ADesignChallenge
Background
We use social DRM on our eBooks—each book is customized with the purchaser’s name and other order information before being sent to them.
The systems that perform this customization are called gerbils. They run as EC2 instances.
Each gerbil instance has a local copy of the masters of each of the eBooks. When we update a book, the gerbils must refresh their local copies to pick up the latest version.
The gerbils send periodic requests for work to our admin server. The request includes version information on their local eBook cache. If the server determines the cache is out of date, its response tells the gerbil to refresh the cache. Otherwise it sends down the details of the next order to be fulfilled.
We currently store the eBook masters in a private Subversion repository (svn for various historical reasons).
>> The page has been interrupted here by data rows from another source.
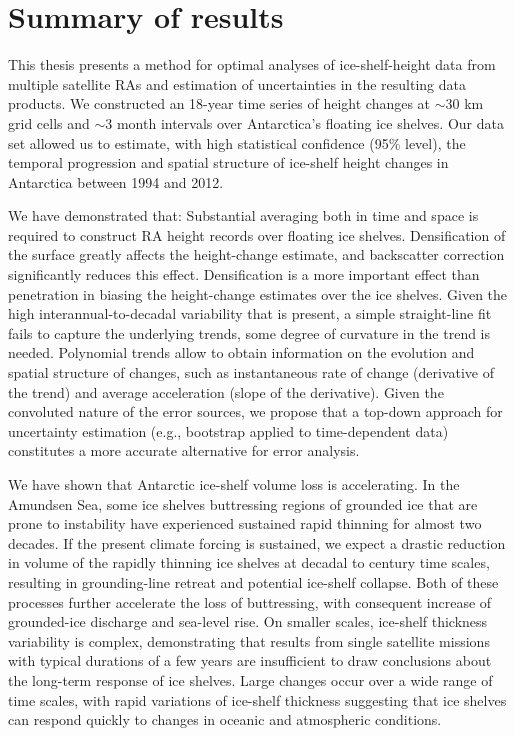 \section*{Summary of results}

This thesis presents a method for optimal analyses of ice-shelf-height data from multiple satellite RAs and estimation of uncertainties in the resulting data products. We constructed an 18-year time series of height changes at $\sim$30 km grid cells and $\sim$3 month intervals over Antarctica's floating ice shelves. Our data set allowed us to estimate, with high statistical confidence (95\% level), the temporal progression and spatial structure of ice-shelf height changes in Antarctica between 1994 and 2012.

We have demonstrated that: Substantial averaging both in time and space is required to construct RA height records over floating ice shelves. Densification of the surface greatly affects the height-change estimate, and backscatter correction significantly reduces this effect. Densification is a more important effect than penetration in biasing the height-change estimates over the ice shelves. Given the high interannual-to-decadal variability that is present, a simple straight-line fit fails to capture the underlying trends, some degree of curvature in the trend is needed. Polynomial trends allow to obtain information on the evolution and spatial structure of changes, such as instantaneous rate of change (derivative of the trend) and average acceleration (slope of the derivative). Given the convoluted nature of the error sources, we propose that a top-down approach for uncertainty estimation (e.g., bootstrap applied to time-dependent data) constitutes a more accurate alternative for error analysis.

We have shown that Antarctic ice-shelf volume
loss is accelerating. In the Amundsen Sea,
some ice shelves buttressing regions of grounded
ice that are prone to instability have experienced
sustained rapid thinning for almost two decades.
If the present climate forcing is sustained, we
expect a drastic reduction in volume of the rapidly
thinning ice shelves at decadal to century
time scales, resulting in grounding-line retreat
and potential ice-shelf collapse. Both of these processes
further accelerate the loss of buttressing,
with consequent increase of grounded-ice
discharge and sea-level rise. On smaller scales,
ice-shelf thickness variability is complex, demonstrating
that results from single satellite missions
with typical durations of a few years are
insufficient to draw conclusions about the long-term
response of ice shelves. Large changes occur
over a wide range of time scales, with rapid variations
of ice-shelf thickness suggesting that ice
shelves can respond quickly to changes in oceanic
and atmospheric conditions.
The gerbils do an svn up on this when they initially start and whenever the server tells them the cache is out of date.
The Problem
During periods of heavy load, we need to bring new gerbils online (sometimes up to 20 instances).
As each instance starts, it boots its AMI. That image includes a snapshot of the checked-out eBook repository as of the date the image was created. Each gerbil, as it starts, updates this cache to get the latest version. This involves checking out perhaps 500Mb of data per instance, as new books will have been added and existing books updated since the instance was frozen. As a result, it will often take 30–45 minutes to start 10 instances.
Your Challenge
Come up with an architecture that will dramatically shorten the time it takes to start an instance. The constraints are:
- you cannot assume there’s a master gerbil instance
- the solution must be robust (so we can drop and restart instances at will, gerbils will handle arbitrary restarts of the server)
- you’re free to move away from SVN